We begin by importing the libs we are going to use:

* The standard [math](https://docs.python.org/3/library/math.html) module provides access to the mathematical functions.
* The [NumPy](https://numpy.org/) lib is fundamental for any kind of scientific computing with Python.
* [pandas](https://pandas.pydata.org/) is a must-have tool for data analysis and manipulation.
* [matplotlib](https://matplotlib.org/) is the most complete package in Python when it comes to data visualizations.
* [seaborn](https://seaborn.pydata.org/) is based on matplotlib as a higher-level set of visualization tools, not as powerful as matplotlib, but much easier to work with and delivers a lot with less work.


In [None]:
import math
import numpy as np
import pandas as pd
import seaborn as sns
import matplotlib as mpl
import matplotlib.pyplot as plt

%matplotlib inline

Since we have tabular data, we are going to use _pandas_ to load the data and take a first look at it.

To load the data, since the format is CSV (Comma-Separated Values), we use the `read_csv()` function from pandas.

Then we print its shape, which is 1168x81, meaning we have 1168 rows (records) and 81 columns (features).

Actually, we have 1169 rows in the CSV file, but the header that describes the columns doesn't count.

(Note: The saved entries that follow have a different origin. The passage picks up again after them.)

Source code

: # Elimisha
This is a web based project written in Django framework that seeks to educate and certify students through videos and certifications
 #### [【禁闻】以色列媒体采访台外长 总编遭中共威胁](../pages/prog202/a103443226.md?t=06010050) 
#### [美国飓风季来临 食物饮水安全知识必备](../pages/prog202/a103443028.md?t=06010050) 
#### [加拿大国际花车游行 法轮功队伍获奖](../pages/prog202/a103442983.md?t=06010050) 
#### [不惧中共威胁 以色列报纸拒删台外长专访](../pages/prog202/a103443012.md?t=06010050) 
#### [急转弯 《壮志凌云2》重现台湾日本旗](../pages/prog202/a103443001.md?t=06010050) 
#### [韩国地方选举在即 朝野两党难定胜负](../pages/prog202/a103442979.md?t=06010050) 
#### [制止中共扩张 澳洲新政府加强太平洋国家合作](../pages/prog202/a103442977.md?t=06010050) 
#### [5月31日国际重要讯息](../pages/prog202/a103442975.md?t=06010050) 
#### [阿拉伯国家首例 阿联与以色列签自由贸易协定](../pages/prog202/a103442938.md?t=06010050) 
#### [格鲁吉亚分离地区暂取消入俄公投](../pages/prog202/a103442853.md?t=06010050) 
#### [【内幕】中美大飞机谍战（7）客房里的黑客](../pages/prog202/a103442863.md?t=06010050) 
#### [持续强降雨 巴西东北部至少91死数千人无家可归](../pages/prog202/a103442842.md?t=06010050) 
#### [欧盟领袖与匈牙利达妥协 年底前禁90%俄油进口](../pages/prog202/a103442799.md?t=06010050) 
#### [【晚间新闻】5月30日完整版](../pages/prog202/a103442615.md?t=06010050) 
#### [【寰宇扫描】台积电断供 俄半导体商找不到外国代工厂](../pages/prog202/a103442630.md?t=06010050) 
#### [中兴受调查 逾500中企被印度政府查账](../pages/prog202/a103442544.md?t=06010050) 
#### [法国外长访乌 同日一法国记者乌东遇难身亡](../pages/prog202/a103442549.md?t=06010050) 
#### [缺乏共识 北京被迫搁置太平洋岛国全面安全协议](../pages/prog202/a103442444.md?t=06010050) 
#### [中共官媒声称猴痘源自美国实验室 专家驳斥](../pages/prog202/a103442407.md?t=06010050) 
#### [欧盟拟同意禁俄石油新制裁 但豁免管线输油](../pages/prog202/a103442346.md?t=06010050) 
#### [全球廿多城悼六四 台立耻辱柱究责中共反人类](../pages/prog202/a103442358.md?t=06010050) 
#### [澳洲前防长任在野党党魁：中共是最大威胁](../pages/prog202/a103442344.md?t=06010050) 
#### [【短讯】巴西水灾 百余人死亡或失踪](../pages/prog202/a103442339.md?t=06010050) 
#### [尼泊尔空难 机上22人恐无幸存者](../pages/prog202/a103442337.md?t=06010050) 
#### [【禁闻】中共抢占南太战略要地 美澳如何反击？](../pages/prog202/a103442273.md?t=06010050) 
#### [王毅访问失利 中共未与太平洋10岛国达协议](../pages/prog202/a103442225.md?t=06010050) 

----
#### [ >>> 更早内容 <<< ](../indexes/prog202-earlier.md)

And we actually have 79 features since one of the columns is `SalePrice`, which is the column we will try to predict in a model, and we also will not use the column `Id` and will get rid of it later.

In [None]:
train = pd.read_csv('raw_data.csv')
train.shape

First, I recommend you to read [this brief description of each column](https://www.kaggle.com/c/house-prices-advanced-regression-techniques/data).

Using the `head()` function from pandas with an argument of 3, we can take a look at the first 3 records.

The `.T` means _Transpose_, this way we visualize rows as columns and vice-versa.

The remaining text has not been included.